還浄された御門徒様の学び跡 |
「原始仏教者が念仏して自身を観、人生を観じている間に、寿命無量を感じ光明無量を感じ、ついには本願を感じたのではないか。然れば本願を感得したのは念仏である。
しかし本願を感得した念仏は、一転してそれ自身を本願の中に見出したのである。
南無阿弥陀仏の念仏こそ本願力回向の念仏であり、大悲の本願の中に南無阿弥陀仏の道を見出すことである」 (金子大榮師)
大経の発起序には次のように説かれています。
唯念大聖 我心念言 今日世尊 住奇独法 今日世雄 住佛所住 今日世眼 住導師行 今日世英 住最勝道 今日天尊 行如来徳 去来現佛 佛々想念 得無今佛 念所佛耶
『仏説無量寿経』 巻上 序分 発起序 出世本懐【3】
現代語訳
「そうです、世尊、わたしが思いますには、世尊は、今日世の中でもっとも尊いものとして、とくにすぐれた禅定に入っておいでになります。また煩悩を断ち悪魔を打ち負かす雄雄しいものとして、佛のさとりの世界そのものに入っておいでになります。また迷いの世界を照らす智慧の眼として人々を導く徳をそなえておいでになります。また世の中でもっとも秀でたものとして、何よりもすぐれた智慧の境地に入っておいでになります。そしてまた、すべての世界でもっとも尊いものとして、如来の徳を行じておいでになります。過去・現在・未来の佛がたは互いに念じあわれるということでありますが、いま世尊もまた仏がたを念じておいでになるに違いありません」
早島鏡正先生によれば、
「去来現佛 佛々想念」されるとは、梵本には《過去・未来・現在の諸々の如来・応供・正等覚者を等随観しておられる》とあり、《等随観する》とは、《繰り返し繰り返し観察する》ことで、《三世の諸仏を佛住という禅定の中で繰り返し正法の世界を憶念する》ことである。すなはち、三世の諸仏がそれによって佛となられた正法の世界に入り、諸仏のこころをこころとする確信を得る」ことだと言われています。
無量寿経には
「《乃往過去久遠無量》のはるかな昔、過去五十三の如来が出現され、そして法蔵菩薩が五劫、十劫のむかし四十八の願を世自在王如来の前で誓われ、いますでに願いを成就され、無量寿佛として、今現に西方においでになる」とあります。
無量寿・無量光のほとけ、阿弥陀仏。
原始念仏者が禅定という境地の中で感得した念仏・本願。
そして過去佛としての原始念仏者。(このようにいってよいかわからぬが)
不可思議無央数劫の昔より変わらない真理・真如・法・正法・仏法・念仏。
「大行とは佛の御名を称することなり。この行はあらゆる善をおさめ、あらゆる功徳をそなえ、すみやかに衆生に功徳を円満させる真如一実の功徳が満ちた法である。ゆえに大行となづく」と言いきられた親鸞聖人。
曽我量深先生は次のように言われています。
「つまり仏教三千年の歴史は『大無量寿経』流伝の歴史である。念仏の歴史の中に『大無量寿経』というものが段々完成してきたのである。

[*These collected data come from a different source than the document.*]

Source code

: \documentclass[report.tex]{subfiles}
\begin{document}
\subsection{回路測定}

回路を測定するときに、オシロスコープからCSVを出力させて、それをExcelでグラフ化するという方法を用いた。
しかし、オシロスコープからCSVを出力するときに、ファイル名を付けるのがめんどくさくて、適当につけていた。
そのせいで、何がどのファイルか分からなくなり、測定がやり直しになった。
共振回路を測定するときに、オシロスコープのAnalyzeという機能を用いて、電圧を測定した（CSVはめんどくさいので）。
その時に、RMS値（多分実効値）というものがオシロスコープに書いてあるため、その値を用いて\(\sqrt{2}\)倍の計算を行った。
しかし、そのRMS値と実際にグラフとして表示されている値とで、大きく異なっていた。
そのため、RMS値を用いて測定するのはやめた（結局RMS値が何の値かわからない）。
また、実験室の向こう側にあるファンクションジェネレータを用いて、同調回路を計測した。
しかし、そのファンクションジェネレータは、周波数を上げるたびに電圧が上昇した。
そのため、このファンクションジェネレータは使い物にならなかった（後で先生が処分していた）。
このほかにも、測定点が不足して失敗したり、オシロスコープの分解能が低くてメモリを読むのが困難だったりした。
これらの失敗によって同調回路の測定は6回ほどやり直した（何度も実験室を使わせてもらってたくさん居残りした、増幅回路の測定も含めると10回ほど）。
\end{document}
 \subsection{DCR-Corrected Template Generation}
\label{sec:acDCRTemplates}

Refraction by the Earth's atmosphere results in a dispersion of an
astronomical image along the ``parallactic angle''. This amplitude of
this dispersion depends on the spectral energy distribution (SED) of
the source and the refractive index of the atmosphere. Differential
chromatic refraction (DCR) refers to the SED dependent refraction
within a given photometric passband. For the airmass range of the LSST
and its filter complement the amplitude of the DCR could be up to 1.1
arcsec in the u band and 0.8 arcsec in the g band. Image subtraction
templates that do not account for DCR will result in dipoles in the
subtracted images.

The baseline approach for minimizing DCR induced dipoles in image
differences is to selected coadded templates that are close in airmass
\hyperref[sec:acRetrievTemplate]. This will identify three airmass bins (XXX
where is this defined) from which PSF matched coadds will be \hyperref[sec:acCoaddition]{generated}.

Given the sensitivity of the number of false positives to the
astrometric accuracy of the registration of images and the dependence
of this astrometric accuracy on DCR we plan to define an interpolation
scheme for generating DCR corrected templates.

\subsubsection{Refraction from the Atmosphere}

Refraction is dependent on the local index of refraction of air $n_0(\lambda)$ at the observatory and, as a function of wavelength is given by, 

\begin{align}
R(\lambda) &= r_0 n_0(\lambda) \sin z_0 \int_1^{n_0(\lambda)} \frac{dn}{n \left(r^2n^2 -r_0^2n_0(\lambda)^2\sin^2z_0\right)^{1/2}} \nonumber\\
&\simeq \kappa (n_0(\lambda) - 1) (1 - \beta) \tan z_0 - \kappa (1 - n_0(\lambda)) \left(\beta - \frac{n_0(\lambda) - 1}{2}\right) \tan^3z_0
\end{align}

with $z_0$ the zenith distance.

『大無量寿経』というものは、念仏の歴史、念仏のほうが『大無量寿経』よりも根本的である。
はじめに『名号』があった。
すなはち『大無量寿経』に先立って『名号』があった。
さうして本願があって『大無量寿経』があった」
「弥陀の誓願不思議にたすけられまいらせて…」歎異抄第一条にはこのように書き出だされています。その誓願に揺さぶり動かされてほとばしりでる念仏は、わが声にしてわが声にあらずといえましょう。
大峯 顕先生は著書(教学シリーズbT「今日の宗教の可能性」本願寺)で次
のように言われています。
「誓願の不思議を信ずることと、名号の不思議を信ずることとは別じゃない。なぜなら阿弥陀仏が十方の衆生を救うということは、なにによって救おうというのかというと、名号によって救おうとした。南無阿弥陀仏の名号によって救おうとした、それが本願です。本願というものの実体です。いったい、本願といっても、それは名号というものを介さないことには私たちにつながる道はありません。阿弥陀さんの本願というような形もないものにどっちを向いてつながるのか。つながることはできはしません。
本願のことを心でいろいろ考えたから、我々はそれにつながるというようなことではないのです。我々はもっと具体的なものによってつながるのです。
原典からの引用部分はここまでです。